### What the exercise asks
Exactly as they appear, transcribe the entries and skip any pictures.

━━ Input data

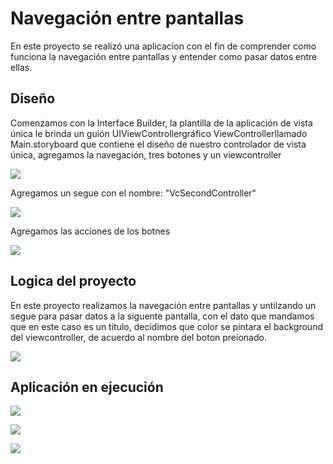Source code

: # Navegación entre pantallas 

En este proyecto se realizó una aplicacion con el fin de comprender como funciona la navegación entre pantallas y entender como pasar datos entre ellas.

## Diseño

Comenzamos con la Interface Builder, la plantilla de la aplicación de vista única le brinda un guión UIViewControllergráfico ViewControllerllamado Main.storyboard que contiene el diseño de nuestro controlador de vista única, agregamos la navegación, tres botones y un viewcontroller

![](https://github.com/adrian220699/Pasar-Datos-Entre-Pantallas/blob/main/img01.png?raw=true)

Agregamos un segue con el nombre: "VcSecondController"

![](https://github.com/adrian220699/Pasar-Datos-Entre-Pantallas/blob/main/img03.png?raw=true)


Agregamos las acciones de los botnes

![](https://github.com/adrian220699/Pasar-Datos-Entre-Pantallas/blob/main/img02.png?raw=true)

## Logica del proyecto

En este proyecto realizamos la navegación entre pantallas y untilzando un segue para pasar datos a la siguente pantalla, con el dato que mandamos que en este caso es un titulo, decidimos que color se pintara el background del viewcontroller, de acuerdo al nombre del boton preionado. 

![](https://github.com/adrian220699/Pasar-Datos-Entre-Pantallas/blob/main/img04.png?raw=true)


## Aplicación en ejecución

![](https://github.com/adrian220699/Pasar-Datos-Entre-Pantallas/blob/main/img05.png?raw=true)

![](https://github.com/adrian220699/Pasar-Datos-Entre-Pantallas/blob/main/img06.png?raw=true)

![](https://github.com/adrian220699/Pasar-Datos-Entre-Pantallas/blob/main/img07.png?raw=true)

━━━━

### Final answer
Source code

: # Navegación entre pantallas 

En este proyecto se realizó una aplicacion con el fin de comprender como funciona la navegación entre pantallas y entender como pasar datos entre ellas.

## Diseño

Comenzamos con la Interface Builder, la plantilla de la aplicación de vista única le brinda un guión UIViewControllergráfico ViewControllerllamado Main.storyboard que contiene el diseño de nuestro controlador de vista única, agregamos la navegación, tres botones y un viewcontroller

![](https://github.com/adrian220699/Pasar-Datos-Entre-Pantallas/blob/main/img01.png?raw=true)

Agregamos un segue con el nombre: "VcSecondController"

![](https://github.com/adrian220699/Pasar-Datos-Entre-Pantallas/blob/main/img03.png?raw=true)


Agregamos las acciones de los botnes

![](https://github.com/adrian220699/Pasar-Datos-Entre-Pantallas/blob/main/img02.png?raw=true)

## Logica del proyecto

En este proyecto realizamos la navegación entre pantallas y untilzando un segue para pasar datos a la siguente pantalla, con el dato que mandamos que en este caso es un titulo, decidimos que color se pintara el background del viewcontroller, de acuerdo al nombre del boton preionado. 

![](https://github.com/adrian220699/Pasar-Datos-Entre-Pantallas/blob/main/img04.png?raw=true)


## Aplicación en ejecución

![](https://github.com/adrian220699/Pasar-Datos-Entre-Pantallas/blob/main/img05.png?raw=true)

![](https://github.com/adrian220699/Pasar-Datos-Entre-Pantallas/blob/main/img06.png?raw=true)

![](https://github.com/adrian220699/Pasar-Datos-Entre-Pantallas/blob/main/img07.png?raw=true)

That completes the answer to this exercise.